At the trial the plaintiffs produced the bill of lading of the outward cargo of the barque Morning Star, signed by Andrew M. Spring, the master of said barque, with the contract on the back of it, signed by William Gray, the testator of the defendants, and by Seth Spring and Sons, the plaintiffs and owners of the barque Morning Star; which bill of lading and contract are in these words:
Shipped in good order and well conditioned, by William Gray of Boston, a native citizen of the United States of America, for his sole account and risk, in and upon the barque called the Morning Star, whereof is master for this present voyage, Andrew M. Spring, now in the harbour of Boston, and bound for Algiers; to say: [The merchandize is here described by marks, numbers and quantities]; being marked and numbered as in the margin, and are to be delivered in like good order and well conditioned at the aforesaid port of Algiers, (the dangers of the seas only excepted), unto Andrew M. Spring, or to his assigns, he or they paying freight for the said goods, as per agreement indorsed hereon, without primage or average. In witness whereof, the said master of the said barque bath affirmed to four bills of lading of this tenor and date, one of which being accomplished, the other three then to stand void. Dated in Boston, May 26, 1810.

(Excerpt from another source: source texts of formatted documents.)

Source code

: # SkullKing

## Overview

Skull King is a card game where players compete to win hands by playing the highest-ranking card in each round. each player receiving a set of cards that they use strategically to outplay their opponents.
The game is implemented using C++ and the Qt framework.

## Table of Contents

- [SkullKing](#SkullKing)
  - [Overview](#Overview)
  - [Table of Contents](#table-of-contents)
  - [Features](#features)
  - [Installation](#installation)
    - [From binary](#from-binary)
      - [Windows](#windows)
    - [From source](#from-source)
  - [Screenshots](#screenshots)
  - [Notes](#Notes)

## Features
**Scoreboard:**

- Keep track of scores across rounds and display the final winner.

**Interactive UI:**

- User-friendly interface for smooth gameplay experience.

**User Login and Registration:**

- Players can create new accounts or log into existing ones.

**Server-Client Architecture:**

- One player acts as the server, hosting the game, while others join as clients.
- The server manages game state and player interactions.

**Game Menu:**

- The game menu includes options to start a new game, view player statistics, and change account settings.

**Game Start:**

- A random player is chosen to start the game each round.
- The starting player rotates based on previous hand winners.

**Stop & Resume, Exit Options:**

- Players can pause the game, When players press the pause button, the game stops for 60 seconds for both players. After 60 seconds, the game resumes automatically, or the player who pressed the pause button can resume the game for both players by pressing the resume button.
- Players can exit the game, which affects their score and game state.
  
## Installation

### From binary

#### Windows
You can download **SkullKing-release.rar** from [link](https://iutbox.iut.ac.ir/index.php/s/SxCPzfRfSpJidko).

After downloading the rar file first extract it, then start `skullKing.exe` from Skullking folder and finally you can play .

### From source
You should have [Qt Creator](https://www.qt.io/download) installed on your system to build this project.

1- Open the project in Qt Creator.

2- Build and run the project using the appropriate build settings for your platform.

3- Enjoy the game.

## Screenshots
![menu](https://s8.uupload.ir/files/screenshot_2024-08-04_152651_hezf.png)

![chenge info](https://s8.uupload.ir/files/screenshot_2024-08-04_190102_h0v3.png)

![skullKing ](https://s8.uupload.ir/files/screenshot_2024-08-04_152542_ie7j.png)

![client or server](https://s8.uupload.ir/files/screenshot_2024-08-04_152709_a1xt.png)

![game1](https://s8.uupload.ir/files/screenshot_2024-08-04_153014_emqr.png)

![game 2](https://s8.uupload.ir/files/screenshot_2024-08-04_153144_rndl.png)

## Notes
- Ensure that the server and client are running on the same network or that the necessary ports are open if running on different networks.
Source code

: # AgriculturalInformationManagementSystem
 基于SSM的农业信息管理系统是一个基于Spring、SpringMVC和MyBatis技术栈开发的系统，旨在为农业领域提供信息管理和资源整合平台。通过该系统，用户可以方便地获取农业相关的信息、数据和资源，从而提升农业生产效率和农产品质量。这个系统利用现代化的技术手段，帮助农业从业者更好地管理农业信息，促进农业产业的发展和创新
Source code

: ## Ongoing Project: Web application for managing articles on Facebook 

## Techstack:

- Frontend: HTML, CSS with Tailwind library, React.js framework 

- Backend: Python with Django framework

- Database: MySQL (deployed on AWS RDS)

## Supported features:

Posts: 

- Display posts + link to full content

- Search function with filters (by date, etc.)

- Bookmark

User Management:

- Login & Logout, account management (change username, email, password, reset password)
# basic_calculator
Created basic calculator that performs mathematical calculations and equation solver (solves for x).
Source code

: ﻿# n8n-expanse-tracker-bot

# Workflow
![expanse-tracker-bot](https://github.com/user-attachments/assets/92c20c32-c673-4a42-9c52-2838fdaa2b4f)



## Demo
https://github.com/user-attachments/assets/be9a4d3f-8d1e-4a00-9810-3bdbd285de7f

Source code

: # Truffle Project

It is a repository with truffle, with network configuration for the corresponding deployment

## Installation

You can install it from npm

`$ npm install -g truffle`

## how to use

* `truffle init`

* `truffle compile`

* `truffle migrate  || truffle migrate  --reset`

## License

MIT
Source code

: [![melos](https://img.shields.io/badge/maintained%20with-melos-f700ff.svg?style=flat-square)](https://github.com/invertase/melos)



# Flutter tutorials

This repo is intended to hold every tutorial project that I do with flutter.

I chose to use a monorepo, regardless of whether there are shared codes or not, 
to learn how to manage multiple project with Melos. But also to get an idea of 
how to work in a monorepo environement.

ANDREW M. SPRING.The proceeds of the within cargo, amounting to thirty-five thousand two hundred and two dollars eighty-three cents, as per invoice, costs and charges, is to be invested in Algiers or some other port (after deducting all charges, consignee's commission included, except freight and premium of insurance within, of which two last mentioned charges are to be made *162 on the goods), and returned in the said barque Morning Star to Boston, when Seth Spring and Sons (owners of said barque) are to recover one half of the net profits thereon, in lieu of freight and primage, the voyage round. The consignee's commissions to be two and a half per cent on the sales of the within cargo; and no commissions to be charged in Boston except what is paid an auctioneer.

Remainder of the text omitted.